By empowerment I mean empowerment through consciousness raising to active
analysis rather than keeping the people happy where they are, or finding ways
to keep them happy where they are. I think empowerment, rather than .capacity
building., is particularly important at the moment. Don’t fool yourself, they
are not the same. Capacity building is about stretching the elastic as far as
it can go. Consciousness raising is about kicking the ball out into the next
field and getting out yourself as well after it”

 Stasia Crickley: Head
of Applied Social Studies,NUI Maynooth

 I’ve been
stretching the elastic I feel.  This is
what we have been given, now how can we make it work.  In work, structures, funding, deadlines,
communication difficulties etc all combine to make thinking creatively or
radically difficult.  Time for
reflection, criticism, clarifying purpose or direction is limited.  Yet to be an agent of empowerment of oneself
or a resource of others is what I set out on this life path for. 

 Even in my own
community I struggle.  Work time,
personal time, family time, educational time for the children, crisis time with
family, voluntary work, relationship time. 
Where to make the time?  How to
create the space?
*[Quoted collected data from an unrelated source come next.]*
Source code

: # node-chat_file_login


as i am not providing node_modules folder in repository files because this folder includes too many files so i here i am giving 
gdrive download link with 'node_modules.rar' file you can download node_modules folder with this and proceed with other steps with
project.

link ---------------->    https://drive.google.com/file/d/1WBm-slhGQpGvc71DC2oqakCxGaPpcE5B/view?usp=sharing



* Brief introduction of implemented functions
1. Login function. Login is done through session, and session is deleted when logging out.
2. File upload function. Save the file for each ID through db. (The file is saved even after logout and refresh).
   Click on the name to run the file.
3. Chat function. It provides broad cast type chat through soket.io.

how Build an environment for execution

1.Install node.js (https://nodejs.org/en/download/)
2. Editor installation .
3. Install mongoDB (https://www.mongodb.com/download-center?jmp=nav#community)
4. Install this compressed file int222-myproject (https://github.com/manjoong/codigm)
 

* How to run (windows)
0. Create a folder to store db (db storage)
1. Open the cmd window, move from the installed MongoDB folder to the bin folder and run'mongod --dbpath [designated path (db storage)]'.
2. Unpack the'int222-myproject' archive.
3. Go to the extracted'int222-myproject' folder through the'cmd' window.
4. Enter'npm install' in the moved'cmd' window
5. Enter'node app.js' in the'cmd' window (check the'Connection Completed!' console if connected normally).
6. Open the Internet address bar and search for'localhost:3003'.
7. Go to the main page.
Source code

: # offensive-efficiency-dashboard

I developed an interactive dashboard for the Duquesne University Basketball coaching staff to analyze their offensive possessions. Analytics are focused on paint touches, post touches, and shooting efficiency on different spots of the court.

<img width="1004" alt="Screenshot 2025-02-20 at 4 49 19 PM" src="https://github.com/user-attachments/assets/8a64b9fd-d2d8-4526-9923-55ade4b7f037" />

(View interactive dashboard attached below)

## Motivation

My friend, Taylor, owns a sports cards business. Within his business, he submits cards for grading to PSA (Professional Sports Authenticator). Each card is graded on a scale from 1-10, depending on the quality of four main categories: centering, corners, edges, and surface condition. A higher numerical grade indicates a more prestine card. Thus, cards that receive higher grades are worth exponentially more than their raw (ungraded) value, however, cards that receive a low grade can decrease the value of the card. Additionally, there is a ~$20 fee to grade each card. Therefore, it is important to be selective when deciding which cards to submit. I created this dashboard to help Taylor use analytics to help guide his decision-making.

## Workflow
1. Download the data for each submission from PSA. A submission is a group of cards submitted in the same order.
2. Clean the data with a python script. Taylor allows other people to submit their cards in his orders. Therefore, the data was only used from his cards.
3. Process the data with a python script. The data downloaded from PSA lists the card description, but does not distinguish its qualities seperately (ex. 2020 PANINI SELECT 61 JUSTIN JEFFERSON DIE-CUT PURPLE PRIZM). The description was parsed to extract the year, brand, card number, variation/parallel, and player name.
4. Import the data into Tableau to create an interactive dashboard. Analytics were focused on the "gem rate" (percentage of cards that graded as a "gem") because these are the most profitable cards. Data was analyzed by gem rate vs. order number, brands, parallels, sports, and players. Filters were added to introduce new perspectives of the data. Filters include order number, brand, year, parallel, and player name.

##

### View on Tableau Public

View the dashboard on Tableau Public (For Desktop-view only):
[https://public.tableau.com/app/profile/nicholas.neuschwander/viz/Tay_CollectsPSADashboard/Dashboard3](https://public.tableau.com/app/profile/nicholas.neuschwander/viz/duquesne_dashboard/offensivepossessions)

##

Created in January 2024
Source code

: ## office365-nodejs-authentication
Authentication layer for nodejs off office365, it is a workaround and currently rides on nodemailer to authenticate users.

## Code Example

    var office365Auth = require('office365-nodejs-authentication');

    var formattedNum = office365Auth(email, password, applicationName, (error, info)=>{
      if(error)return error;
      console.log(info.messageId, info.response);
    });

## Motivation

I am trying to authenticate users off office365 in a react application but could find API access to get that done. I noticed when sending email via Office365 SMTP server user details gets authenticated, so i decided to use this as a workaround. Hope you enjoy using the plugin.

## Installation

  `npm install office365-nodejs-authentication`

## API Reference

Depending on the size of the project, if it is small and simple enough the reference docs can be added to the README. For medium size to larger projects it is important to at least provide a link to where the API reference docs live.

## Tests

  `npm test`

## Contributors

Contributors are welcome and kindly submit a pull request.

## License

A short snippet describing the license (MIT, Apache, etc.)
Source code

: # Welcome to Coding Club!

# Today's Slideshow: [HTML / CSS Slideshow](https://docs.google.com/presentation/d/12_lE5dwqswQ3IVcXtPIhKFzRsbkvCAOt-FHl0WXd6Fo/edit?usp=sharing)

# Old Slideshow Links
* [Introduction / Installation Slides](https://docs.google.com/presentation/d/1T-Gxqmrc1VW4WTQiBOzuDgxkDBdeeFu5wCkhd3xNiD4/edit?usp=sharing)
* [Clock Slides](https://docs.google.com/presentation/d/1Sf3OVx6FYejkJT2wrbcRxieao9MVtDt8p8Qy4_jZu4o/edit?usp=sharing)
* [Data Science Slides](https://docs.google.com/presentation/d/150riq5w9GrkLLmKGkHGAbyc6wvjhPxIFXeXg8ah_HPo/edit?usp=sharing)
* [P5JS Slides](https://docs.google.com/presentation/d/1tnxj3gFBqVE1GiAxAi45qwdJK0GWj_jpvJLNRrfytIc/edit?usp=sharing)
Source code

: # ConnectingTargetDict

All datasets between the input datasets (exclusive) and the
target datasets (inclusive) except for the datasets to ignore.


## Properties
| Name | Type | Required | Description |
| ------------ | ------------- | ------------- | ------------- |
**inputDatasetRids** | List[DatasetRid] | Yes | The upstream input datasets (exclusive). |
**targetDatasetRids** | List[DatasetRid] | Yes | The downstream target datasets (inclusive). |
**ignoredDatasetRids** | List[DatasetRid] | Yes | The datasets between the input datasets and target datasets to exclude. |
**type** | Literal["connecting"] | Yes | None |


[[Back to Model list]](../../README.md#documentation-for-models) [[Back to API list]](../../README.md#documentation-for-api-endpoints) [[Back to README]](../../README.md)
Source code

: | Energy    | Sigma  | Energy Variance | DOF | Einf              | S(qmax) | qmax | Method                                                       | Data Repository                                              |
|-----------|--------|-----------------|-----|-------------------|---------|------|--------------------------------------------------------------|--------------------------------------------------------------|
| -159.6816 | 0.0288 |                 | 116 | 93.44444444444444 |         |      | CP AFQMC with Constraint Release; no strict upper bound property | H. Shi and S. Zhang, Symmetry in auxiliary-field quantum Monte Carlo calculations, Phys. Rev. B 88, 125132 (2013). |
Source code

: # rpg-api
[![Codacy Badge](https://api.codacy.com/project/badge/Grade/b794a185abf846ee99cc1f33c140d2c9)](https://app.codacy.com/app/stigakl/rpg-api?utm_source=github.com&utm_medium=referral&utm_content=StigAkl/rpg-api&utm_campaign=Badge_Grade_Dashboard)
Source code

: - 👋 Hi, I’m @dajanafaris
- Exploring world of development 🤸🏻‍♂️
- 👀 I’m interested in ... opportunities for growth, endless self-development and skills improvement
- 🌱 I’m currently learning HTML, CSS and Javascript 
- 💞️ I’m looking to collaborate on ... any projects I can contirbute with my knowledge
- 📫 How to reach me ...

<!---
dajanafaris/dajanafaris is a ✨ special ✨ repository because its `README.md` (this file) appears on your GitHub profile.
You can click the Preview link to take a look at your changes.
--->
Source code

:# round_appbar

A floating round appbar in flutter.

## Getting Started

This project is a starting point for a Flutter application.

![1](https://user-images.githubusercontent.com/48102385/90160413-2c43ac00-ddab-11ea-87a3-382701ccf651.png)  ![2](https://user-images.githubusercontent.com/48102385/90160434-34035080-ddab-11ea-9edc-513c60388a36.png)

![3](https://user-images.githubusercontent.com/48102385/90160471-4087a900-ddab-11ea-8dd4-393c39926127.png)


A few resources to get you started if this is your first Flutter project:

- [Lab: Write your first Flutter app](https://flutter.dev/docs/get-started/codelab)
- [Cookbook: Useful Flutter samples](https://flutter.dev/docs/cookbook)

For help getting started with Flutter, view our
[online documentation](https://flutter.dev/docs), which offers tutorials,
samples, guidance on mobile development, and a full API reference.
Where to find the courage?

 Although I have
practiced and experienced both capacity building and empowerment in my life and
work, I know that empowerment leads to lasting change. But it’s the most
difficult, to experience or to support. 
It comes at a price. 

For me it can be
broken down into two particular areas conscientisation and participation. 
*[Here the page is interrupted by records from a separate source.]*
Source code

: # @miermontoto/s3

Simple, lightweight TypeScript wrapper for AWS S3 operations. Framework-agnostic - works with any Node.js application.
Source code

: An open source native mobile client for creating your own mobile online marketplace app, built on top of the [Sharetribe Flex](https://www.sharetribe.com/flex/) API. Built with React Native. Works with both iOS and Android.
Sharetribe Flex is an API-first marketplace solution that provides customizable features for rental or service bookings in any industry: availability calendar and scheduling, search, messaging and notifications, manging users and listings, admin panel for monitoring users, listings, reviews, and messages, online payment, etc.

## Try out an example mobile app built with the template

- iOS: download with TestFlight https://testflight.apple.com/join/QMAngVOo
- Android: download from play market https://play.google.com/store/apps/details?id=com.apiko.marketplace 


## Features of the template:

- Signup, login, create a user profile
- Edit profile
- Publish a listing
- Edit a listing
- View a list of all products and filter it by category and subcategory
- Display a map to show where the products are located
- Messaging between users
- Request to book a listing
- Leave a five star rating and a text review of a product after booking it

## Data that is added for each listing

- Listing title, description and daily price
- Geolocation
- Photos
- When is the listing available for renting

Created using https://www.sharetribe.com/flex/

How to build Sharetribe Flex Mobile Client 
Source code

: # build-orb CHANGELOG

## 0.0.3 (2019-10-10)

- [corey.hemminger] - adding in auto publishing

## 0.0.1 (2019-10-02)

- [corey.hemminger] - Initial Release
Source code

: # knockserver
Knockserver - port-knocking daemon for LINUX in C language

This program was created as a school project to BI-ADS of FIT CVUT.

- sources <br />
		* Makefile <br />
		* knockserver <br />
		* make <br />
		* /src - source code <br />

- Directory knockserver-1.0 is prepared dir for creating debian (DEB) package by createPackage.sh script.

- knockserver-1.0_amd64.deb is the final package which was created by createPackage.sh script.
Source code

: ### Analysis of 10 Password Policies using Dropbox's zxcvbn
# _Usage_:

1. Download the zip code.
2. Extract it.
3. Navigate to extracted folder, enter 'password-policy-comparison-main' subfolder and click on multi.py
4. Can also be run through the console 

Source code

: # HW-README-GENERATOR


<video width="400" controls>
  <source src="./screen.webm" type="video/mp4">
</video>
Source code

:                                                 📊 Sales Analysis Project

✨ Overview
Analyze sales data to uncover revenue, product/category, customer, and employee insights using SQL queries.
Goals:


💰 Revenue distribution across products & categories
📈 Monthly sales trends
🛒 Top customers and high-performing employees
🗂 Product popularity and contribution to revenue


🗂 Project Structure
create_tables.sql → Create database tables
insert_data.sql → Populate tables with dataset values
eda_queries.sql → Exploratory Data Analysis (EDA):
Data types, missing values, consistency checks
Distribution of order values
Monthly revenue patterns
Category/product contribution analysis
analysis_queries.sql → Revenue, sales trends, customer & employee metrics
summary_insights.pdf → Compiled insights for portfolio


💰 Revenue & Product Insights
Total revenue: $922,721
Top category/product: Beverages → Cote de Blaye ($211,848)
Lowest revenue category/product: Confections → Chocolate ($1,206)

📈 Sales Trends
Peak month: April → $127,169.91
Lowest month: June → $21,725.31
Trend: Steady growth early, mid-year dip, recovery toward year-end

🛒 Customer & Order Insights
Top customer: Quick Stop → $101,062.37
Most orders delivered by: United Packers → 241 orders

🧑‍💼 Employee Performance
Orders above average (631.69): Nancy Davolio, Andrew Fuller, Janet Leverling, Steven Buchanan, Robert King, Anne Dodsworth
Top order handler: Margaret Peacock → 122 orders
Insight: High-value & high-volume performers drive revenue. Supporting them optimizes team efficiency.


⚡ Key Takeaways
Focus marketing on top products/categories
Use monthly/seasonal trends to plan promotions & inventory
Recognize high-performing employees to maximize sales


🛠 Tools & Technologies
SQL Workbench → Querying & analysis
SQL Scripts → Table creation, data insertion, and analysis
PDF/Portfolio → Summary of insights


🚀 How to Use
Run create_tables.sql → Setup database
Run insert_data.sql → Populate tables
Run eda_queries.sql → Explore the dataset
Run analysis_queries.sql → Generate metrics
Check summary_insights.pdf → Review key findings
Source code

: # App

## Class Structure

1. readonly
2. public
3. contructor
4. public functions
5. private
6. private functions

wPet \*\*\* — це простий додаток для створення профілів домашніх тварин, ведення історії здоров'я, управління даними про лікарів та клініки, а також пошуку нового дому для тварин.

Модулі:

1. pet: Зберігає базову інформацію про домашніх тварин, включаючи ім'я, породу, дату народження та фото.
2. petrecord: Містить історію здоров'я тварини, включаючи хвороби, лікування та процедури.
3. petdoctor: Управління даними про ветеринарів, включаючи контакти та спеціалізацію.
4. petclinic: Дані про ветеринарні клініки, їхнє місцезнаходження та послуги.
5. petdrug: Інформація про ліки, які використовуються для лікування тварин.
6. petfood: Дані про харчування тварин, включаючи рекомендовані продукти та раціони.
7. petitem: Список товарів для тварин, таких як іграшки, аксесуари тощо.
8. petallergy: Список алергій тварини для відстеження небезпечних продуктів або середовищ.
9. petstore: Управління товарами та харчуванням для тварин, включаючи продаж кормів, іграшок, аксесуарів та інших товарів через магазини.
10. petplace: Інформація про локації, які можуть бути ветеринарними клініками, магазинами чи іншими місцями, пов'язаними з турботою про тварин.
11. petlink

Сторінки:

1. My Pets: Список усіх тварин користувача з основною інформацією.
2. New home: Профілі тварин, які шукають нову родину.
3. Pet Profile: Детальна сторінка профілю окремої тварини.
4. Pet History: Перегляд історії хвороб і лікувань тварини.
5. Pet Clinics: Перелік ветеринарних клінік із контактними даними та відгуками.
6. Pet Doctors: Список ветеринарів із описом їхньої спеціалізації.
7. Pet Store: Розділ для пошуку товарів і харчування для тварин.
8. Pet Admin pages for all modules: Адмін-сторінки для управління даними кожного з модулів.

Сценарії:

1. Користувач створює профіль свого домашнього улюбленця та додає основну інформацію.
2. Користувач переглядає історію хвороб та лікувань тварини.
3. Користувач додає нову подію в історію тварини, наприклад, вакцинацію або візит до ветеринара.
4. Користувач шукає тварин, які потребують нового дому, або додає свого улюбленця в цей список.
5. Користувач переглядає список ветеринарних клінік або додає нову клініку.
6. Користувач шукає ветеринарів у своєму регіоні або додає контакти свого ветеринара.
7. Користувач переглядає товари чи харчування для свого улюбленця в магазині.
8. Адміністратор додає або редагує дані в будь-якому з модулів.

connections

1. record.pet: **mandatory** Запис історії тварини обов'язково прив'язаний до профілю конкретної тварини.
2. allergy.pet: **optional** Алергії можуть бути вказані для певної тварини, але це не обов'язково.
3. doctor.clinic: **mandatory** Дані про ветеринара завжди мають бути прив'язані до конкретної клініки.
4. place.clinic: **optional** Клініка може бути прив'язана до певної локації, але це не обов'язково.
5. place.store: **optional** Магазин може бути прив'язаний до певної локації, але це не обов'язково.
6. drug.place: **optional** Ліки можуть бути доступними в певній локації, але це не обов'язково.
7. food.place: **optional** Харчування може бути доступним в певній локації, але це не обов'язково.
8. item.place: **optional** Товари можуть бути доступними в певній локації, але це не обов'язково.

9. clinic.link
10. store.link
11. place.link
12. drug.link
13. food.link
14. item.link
 Conscientisation is the term used by the Brazilian educator Paulo Freire.  Through it local communities become aware of
the impacts on them.  Via his
action/reflection cycle community participants:

  • Think about their problem
  • Plan what steps to take
  • Act on their plan
  • Reflect on the outcomes and think
    and plan the next steps.

Participation is the other key element to empowerment.  Bakers ladder of participation defines the
difference between what he terms on the lowest rung of the ladder pseudo
participation, to the top which he calls community participation.   Information provision is what he determines
as pseudo participation.  In this
information is centrally decided on what is relevant, centrally generated and
then dispersed with little or no mechanism for active feedback.

The next rung is
community consultation.  Here the
information is circulated in a controlling manner, the community or
participants are asked for their opinion but have no real control on how their
feedback is used.

The third rung is
community representation.  Here members
of the community get to sit on the respective decision making bodies and have a
say. There are numerous issues with this representation from deficits in resources,
capacity, skills, experience and the access to power brokers.

Finally community
participation. This builds on the previous three rungs but here the local
community is centrally involved in the decisions and are there for the
implementation and evaluation of such decisions also. 

Empowerment for me
is about both these elements working with people where they are at, reducing or
removing the barriers to a minimum and essentially actioning the issues most
relevant to a community as defined by the community.  But it comes at a cost.  Time. Commitment.  Energy. 
Gradual change which flies in the face of many people’s yearning for
instant results.  Ultimately it challenges
the existing power holders in a community or society.  Who wants to lose control?  It’s a scary place for anyone.  Thus effective empowerment is a struggle, a
hard slog, potentially frightening and difficult to deliver.